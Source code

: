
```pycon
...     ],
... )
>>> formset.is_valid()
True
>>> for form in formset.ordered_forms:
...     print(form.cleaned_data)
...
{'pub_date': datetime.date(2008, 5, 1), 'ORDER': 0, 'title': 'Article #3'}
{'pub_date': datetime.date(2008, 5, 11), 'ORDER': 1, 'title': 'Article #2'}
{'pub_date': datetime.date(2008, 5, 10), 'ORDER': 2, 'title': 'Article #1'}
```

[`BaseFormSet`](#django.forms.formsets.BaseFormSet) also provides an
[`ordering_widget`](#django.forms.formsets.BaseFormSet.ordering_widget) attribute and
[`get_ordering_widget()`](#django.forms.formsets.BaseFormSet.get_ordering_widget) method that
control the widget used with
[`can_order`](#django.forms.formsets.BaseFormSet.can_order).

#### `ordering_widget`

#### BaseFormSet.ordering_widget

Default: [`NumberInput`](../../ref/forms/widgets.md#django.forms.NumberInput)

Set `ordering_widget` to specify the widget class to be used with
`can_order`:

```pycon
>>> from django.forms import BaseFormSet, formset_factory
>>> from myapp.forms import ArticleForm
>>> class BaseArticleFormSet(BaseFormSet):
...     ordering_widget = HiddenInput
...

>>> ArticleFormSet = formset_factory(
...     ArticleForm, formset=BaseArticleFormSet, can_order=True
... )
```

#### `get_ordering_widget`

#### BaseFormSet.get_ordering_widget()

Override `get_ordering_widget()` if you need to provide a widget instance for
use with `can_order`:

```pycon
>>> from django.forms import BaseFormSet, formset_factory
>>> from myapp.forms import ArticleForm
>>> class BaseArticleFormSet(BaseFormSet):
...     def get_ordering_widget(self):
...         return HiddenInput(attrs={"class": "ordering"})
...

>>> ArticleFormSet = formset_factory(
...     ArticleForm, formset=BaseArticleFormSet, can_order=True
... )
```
■ ■ ■ ■
» Your task
Go through the material and write each line out again exactly.

» Answer to the exercise
Source code

:
```pycon
...     ],
... )
>>> formset.is_valid()
True
>>> for form in formset.ordered_forms:
...     print(form.cleaned_data)
...
{'pub_date': datetime.date(2008, 5, 1), 'ORDER': 0, 'title': 'Article #3'}
{'pub_date': datetime.date(2008, 5, 11), 'ORDER': 1, 'title': 'Article #2'}
{'pub_date': datetime.date(2008, 5, 10), 'ORDER': 2, 'title': 'Article #1'}
```

[`BaseFormSet`](#django.forms.formsets.BaseFormSet) also provides an
[`ordering_widget`](#django.forms.formsets.BaseFormSet.ordering_widget) attribute and
[`get_ordering_widget()`](#django.forms.formsets.BaseFormSet.get_ordering_widget) method that
control the widget used with
[`can_order`](#django.forms.formsets.BaseFormSet.can_order).

#### `ordering_widget`

#### BaseFormSet.ordering_widget

Default: [`NumberInput`](../../ref/forms/widgets.md#django.forms.NumberInput)

Set `ordering_widget` to specify the widget class to be used with
`can_order`:

```pycon
>>> from django.forms import BaseFormSet, formset_factory
>>> from myapp.forms import ArticleForm
>>> class BaseArticleFormSet(BaseFormSet):
...     ordering_widget = HiddenInput
...

>>> ArticleFormSet = formset_factory(
...     ArticleForm, formset=BaseArticleFormSet, can_order=True
... )
```

#### `get_ordering_widget`

#### BaseFormSet.get_ordering_widget()

Override `get_ordering_widget()` if you need to provide a widget instance for
use with `can_order`:

```pycon
>>> from django.forms import BaseFormSet, formset_factory
>>> from myapp.forms import ArticleForm
>>> class BaseArticleFormSet(BaseFormSet):
...     def get_ordering_widget(self):
...         return HiddenInput(attrs={"class": "ordering"})
...

>>> ArticleFormSet = formset_factory(
...     ArticleForm, formset=BaseArticleFormSet, can_order=True
... )
```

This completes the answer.